Win a copy of The Little Book of Impediments (e-book only) this week in the Agile and Other Processes forum!
  • Post Reply
  • Bookmark Topic Watch Topic
  • New Topic

Transaction & Synchronization

 
Tarun Oohri
Ranch Hand
Posts: 189
  • Mark post as helpful
  • send pies
  • Quote
  • Report post to moderator
Hello Everyone,
I was just going through 'Isolation' property of Transaction (ACID). It states that, No two transaction should occur at the same time so as to avoid mixing up of intermediate data. So another transaction should start when the former has been completed on that database. So my question is that, should we keep the 'transaction' code in Synchronized block, so that only one request could do transaction at a time ?
Regards
 
Prasha Bhat
Greenhorn
Posts: 2
  • Mark post as helpful
  • send pies
  • Quote
  • Report post to moderator
If User created thread is managing the transactions, it has to synchronized. Unless otherwise there is no need of synchronizing the database code.
 
Campbell Ritchie
Sheriff
Posts: 51441
87
  • Mark post as helpful
  • send pies
  • Quote
  • Report post to moderator
Moving to our databases forum.

I am not sure but I thunk you can have two transactions simultaneously provided all the data they affect are disjoint. The DBMS will not permit two simultaneous transactions affecting the same data; the second will not be permitted to start until the first has committed.
 
Martin Vajsar
Sheriff
Posts: 3752
62
Chrome Netbeans IDE Oracle
  • Mark post as helpful
  • send pies
  • Quote
  • Report post to moderator
Transactions are supposed to be run concurrently. The isolation level specifies how much the transactions will influence each other.
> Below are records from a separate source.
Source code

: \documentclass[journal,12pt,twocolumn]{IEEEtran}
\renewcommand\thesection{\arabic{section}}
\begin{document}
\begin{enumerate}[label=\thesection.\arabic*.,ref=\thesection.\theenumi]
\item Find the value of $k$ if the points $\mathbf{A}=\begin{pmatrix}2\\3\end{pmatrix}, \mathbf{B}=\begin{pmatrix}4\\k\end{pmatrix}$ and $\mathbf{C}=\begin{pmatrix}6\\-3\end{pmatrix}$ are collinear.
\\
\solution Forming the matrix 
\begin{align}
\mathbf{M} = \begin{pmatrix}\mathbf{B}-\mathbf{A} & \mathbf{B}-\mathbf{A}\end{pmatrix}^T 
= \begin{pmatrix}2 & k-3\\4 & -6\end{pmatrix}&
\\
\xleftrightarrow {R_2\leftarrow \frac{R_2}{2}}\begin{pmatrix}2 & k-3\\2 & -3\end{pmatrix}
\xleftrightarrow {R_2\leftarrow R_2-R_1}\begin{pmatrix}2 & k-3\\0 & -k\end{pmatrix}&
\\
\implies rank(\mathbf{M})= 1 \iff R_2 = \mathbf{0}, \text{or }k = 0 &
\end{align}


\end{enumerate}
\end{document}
Campbell is right that if two transactions decide to modify the same data (usually it is the same row in the database table), the second transaction will have to wait until the first ends (commits or rolls back). This behavior isn't affected by the isolation level, and you generally don't have to care about it yourself (in your code). The database does the syncing. You still need to design things carefully, though, as in the database, as well as in your code when it uses the synchronized keyword, a deadlock can occur.
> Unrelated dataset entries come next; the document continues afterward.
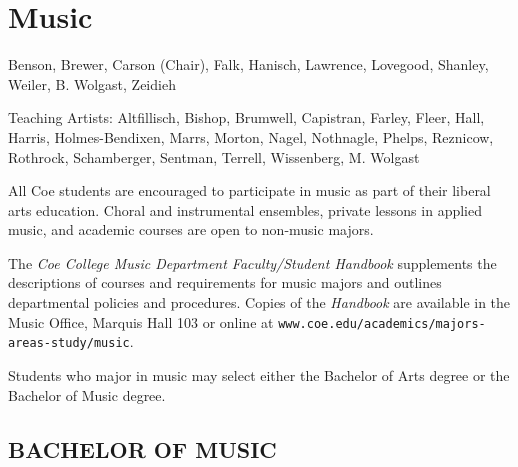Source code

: \documentclass[
  letterpaper,
]{scrbook}
\begin{document}
\hypertarget{sec-music}{%
\section{Music}\label{sec-music}}

Benson, Brewer, Carson (Chair), Falk, Hanisch, Lawrence, Lovegood,
Shanley, Weiler, B. Wolgast, Zeidieh

Teaching Artists: Altfillisch, Bishop, Brumwell, Capistran, Farley,
Fleer, Hall, Harris, Holmes-Bendixen, Marrs, Morton, Nagel, Nothnagle,
Phelps, Reznicow, Rothrock, Schamberger, Sentman, Terrell, Wissenberg,
M. Wolgast

All Coe students are encouraged to participate in music as part of their
liberal arts education. Choral and instrumental ensembles, private
lessons in applied music, and academic courses are open to non-music
majors.

The \emph{Coe College Music Department Faculty/Student Handbook}
supplements the descriptions of courses and requirements for music
majors and outlines departmental policies and procedures. Copies of the
\emph{Handbook} are available in the Music Office, Marquis Hall 103 or
online at \texttt{www.coe.edu/academics/majors-areas-study/music}.

Students who major in music may select either the Bachelor of Arts
degree or the Bachelor of Music degree.

\hypertarget{bachelor-of-music}{%
\subsection{BACHELOR OF MUSIC}\label{bachelor-of-music}}
\end{document}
So, what does isolation level do? Imagine two transactions running concurrently (at the same time). One of the transaction modifies certain row in a table, say, it changes the value of column A from 10 to 20. And now the other transaction tries to read that value. The isolation level determines what the other will "see".

In Read uncommited level (the lowest one), the other transaction will read a value of 20. However, it is not very good, since the first transaction might not actually commit, it might roll back, and then the correct value would be 10 - in a certain sense, the value 20 never existed in the database.

In Read committed level (second lowest), the other transaction will read a value of 10 - the value that was there before the transaction started.

Good! Clearly that's what we wanted. So, what are the higher isolation levels for?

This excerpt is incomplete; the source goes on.